### Requirement
Which lines of the records below contain the word "addr"? Copy each of them out.

### Supplied data
"""
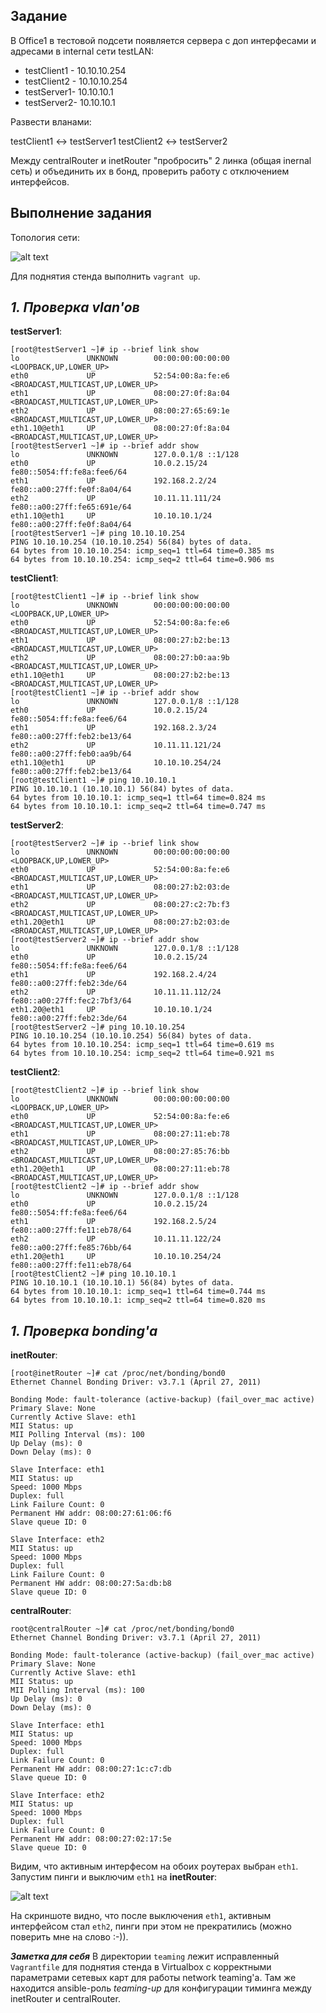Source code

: ## **Задание**

В Office1 в тестовой подсети появляется сервера с доп интерфесами и адресами
в internal сети testLAN:

- testClient1 - 10.10.10.254
- testClient2 - 10.10.10.254
- testServer1- 10.10.10.1
- testServer2- 10.10.10.1

Развести вланами:

testClient1 <-> testServer1
testClient2 <-> testServer2

Между centralRouter и inetRouter "пробросить" 2 линка (общая inernal сеть) и объединить их в бонд, проверить работу c отключением интерфейсов.

## **Выполнение задания**

Топология сети:

![alt text](./vlan-bonding.png)

Для поднятия стенда выполнить `vagrant up`. 

## ***1. Проверка vlan'ов***

**testServer1**:
```
[root@testServer1 ~]# ip --brief link show
lo               UNKNOWN        00:00:00:00:00:00 <LOOPBACK,UP,LOWER_UP> 
eth0             UP             52:54:00:8a:fe:e6 <BROADCAST,MULTICAST,UP,LOWER_UP> 
eth1             UP             08:00:27:0f:8a:04 <BROADCAST,MULTICAST,UP,LOWER_UP> 
eth2             UP             08:00:27:65:69:1e <BROADCAST,MULTICAST,UP,LOWER_UP> 
eth1.10@eth1     UP             08:00:27:0f:8a:04 <BROADCAST,MULTICAST,UP,LOWER_UP>
[root@testServer1 ~]# ip --brief addr show
lo               UNKNOWN        127.0.0.1/8 ::1/128 
eth0             UP             10.0.2.15/24 fe80::5054:ff:fe8a:fee6/64 
eth1             UP             192.168.2.2/24 fe80::a00:27ff:fe0f:8a04/64 
eth2             UP             10.11.11.111/24 fe80::a00:27ff:fe65:691e/64 
eth1.10@eth1     UP             10.10.10.1/24 fe80::a00:27ff:fe0f:8a04/64 
[root@testServer1 ~]# ping 10.10.10.254
PING 10.10.10.254 (10.10.10.254) 56(84) bytes of data.
64 bytes from 10.10.10.254: icmp_seq=1 ttl=64 time=0.385 ms
64 bytes from 10.10.10.254: icmp_seq=2 ttl=64 time=0.906 ms
```

**testClient1**:
```
[root@testClient1 ~]# ip --brief link show
lo               UNKNOWN        00:00:00:00:00:00 <LOOPBACK,UP,LOWER_UP> 
eth0             UP             52:54:00:8a:fe:e6 <BROADCAST,MULTICAST,UP,LOWER_UP> 
eth1             UP             08:00:27:b2:be:13 <BROADCAST,MULTICAST,UP,LOWER_UP> 
eth2             UP             08:00:27:b0:aa:9b <BROADCAST,MULTICAST,UP,LOWER_UP> 
eth1.10@eth1     UP             08:00:27:b2:be:13 <BROADCAST,MULTICAST,UP,LOWER_UP>
[root@testClient1 ~]# ip --brief addr show
lo               UNKNOWN        127.0.0.1/8 ::1/128 
eth0             UP             10.0.2.15/24 fe80::5054:ff:fe8a:fee6/64 
eth1             UP             192.168.2.3/24 fe80::a00:27ff:feb2:be13/64 
eth2             UP             10.11.11.121/24 fe80::a00:27ff:feb0:aa9b/64 
eth1.10@eth1     UP             10.10.10.254/24 fe80::a00:27ff:feb2:be13/64
[root@testClient1 ~]# ping 10.10.10.1
PING 10.10.10.1 (10.10.10.1) 56(84) bytes of data.
64 bytes from 10.10.10.1: icmp_seq=1 ttl=64 time=0.824 ms
64 bytes from 10.10.10.1: icmp_seq=2 ttl=64 time=0.747 ms
```

**testServer2**:
```
[root@testServer2 ~]# ip --brief link show
lo               UNKNOWN        00:00:00:00:00:00 <LOOPBACK,UP,LOWER_UP> 
eth0             UP             52:54:00:8a:fe:e6 <BROADCAST,MULTICAST,UP,LOWER_UP> 
eth1             UP             08:00:27:b2:03:de <BROADCAST,MULTICAST,UP,LOWER_UP> 
eth2             UP             08:00:27:c2:7b:f3 <BROADCAST,MULTICAST,UP,LOWER_UP> 
eth1.20@eth1     UP             08:00:27:b2:03:de <BROADCAST,MULTICAST,UP,LOWER_UP>
[root@testServer2 ~]# ip --brief addr show
lo               UNKNOWN        127.0.0.1/8 ::1/128 
eth0             UP             10.0.2.15/24 fe80::5054:ff:fe8a:fee6/64 
eth1             UP             192.168.2.4/24 fe80::a00:27ff:feb2:3de/64 
eth2             UP             10.11.11.112/24 fe80::a00:27ff:fec2:7bf3/64 
eth1.20@eth1     UP             10.10.10.1/24 fe80::a00:27ff:feb2:3de/64
[root@testServer2 ~]# ping 10.10.10.254
PING 10.10.10.254 (10.10.10.254) 56(84) bytes of data.
64 bytes from 10.10.10.254: icmp_seq=1 ttl=64 time=0.619 ms
64 bytes from 10.10.10.254: icmp_seq=2 ttl=64 time=0.921 ms
```

**testClient2**:
```
[root@testClient2 ~]# ip --brief link show
lo               UNKNOWN        00:00:00:00:00:00 <LOOPBACK,UP,LOWER_UP> 
eth0             UP             52:54:00:8a:fe:e6 <BROADCAST,MULTICAST,UP,LOWER_UP> 
eth1             UP             08:00:27:11:eb:78 <BROADCAST,MULTICAST,UP,LOWER_UP> 
eth2             UP             08:00:27:85:76:bb <BROADCAST,MULTICAST,UP,LOWER_UP> 
eth1.20@eth1     UP             08:00:27:11:eb:78 <BROADCAST,MULTICAST,UP,LOWER_UP>
[root@testClient2 ~]# ip --brief addr show
lo               UNKNOWN        127.0.0.1/8 ::1/128 
eth0             UP             10.0.2.15/24 fe80::5054:ff:fe8a:fee6/64 
eth1             UP             192.168.2.5/24 fe80::a00:27ff:fe11:eb78/64 
eth2             UP             10.11.11.122/24 fe80::a00:27ff:fe85:76bb/64 
eth1.20@eth1     UP             10.10.10.254/24 fe80::a00:27ff:fe11:eb78/64
[root@testClient2 ~]# ping 10.10.10.1
PING 10.10.10.1 (10.10.10.1) 56(84) bytes of data.
64 bytes from 10.10.10.1: icmp_seq=1 ttl=64 time=0.744 ms
64 bytes from 10.10.10.1: icmp_seq=2 ttl=64 time=0.820 ms
```

## ***1. Проверка bonding'а***

**inetRouter**:
```
[root@inetRouter ~]# cat /proc/net/bonding/bond0
Ethernet Channel Bonding Driver: v3.7.1 (April 27, 2011)

Bonding Mode: fault-tolerance (active-backup) (fail_over_mac active)
Primary Slave: None
Currently Active Slave: eth1
MII Status: up
MII Polling Interval (ms): 100
Up Delay (ms): 0
Down Delay (ms): 0

Slave Interface: eth1
MII Status: up
Speed: 1000 Mbps
Duplex: full
Link Failure Count: 0
Permanent HW addr: 08:00:27:61:06:f6
Slave queue ID: 0

Slave Interface: eth2
MII Status: up
Speed: 1000 Mbps
Duplex: full
Link Failure Count: 0
Permanent HW addr: 08:00:27:5a:db:b8
Slave queue ID: 0
```

**centralRouter**:
```
root@centralRouter ~]# cat /proc/net/bonding/bond0
Ethernet Channel Bonding Driver: v3.7.1 (April 27, 2011)

Bonding Mode: fault-tolerance (active-backup) (fail_over_mac active)
Primary Slave: None
Currently Active Slave: eth1
MII Status: up
MII Polling Interval (ms): 100
Up Delay (ms): 0
Down Delay (ms): 0

Slave Interface: eth1
MII Status: up
Speed: 1000 Mbps
Duplex: full
Link Failure Count: 0
Permanent HW addr: 08:00:27:1c:c7:db
Slave queue ID: 0

Slave Interface: eth2
MII Status: up
Speed: 1000 Mbps
Duplex: full
Link Failure Count: 0
Permanent HW addr: 08:00:27:02:17:5e
Slave queue ID: 0
```

Видим, что активным интерфесом на обоих роутерах выбран `eth1`. Запустим пинги и выключим `eth1` на **inetRouter**:

![alt text](./eth1down.png)

На скриншоте видно, что после выключения `eth1`, активным интерфейсом стал `eth2`, пинги при этом не прекратились (можно поверить мне на слово :-)).


***Заметка для себя***
В директории `teaming` лежит исправленный `Vagrantfile` для поднятия стенда в Virtualbox с корректными параметрами сетевых карт для работы network teaming'а. Там же находится ansible-роль _teaming-up_ для конфигурации тиминга между inetRouter и centralRouter.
"""
### Result of the exercise
[root@testServer1 ~]# ip --brief addr show
[root@testClient1 ~]# ip --brief addr show
[root@testServer2 ~]# ip --brief addr show
[root@testClient2 ~]# ip --brief addr show
Permanent HW addr: 08:00:27:61:06:f6
Permanent HW addr: 08:00:27:5a:db:b8
Permanent HW addr: 08:00:27:1c:c7:db
Permanent HW addr: 08:00:27:02:17:5e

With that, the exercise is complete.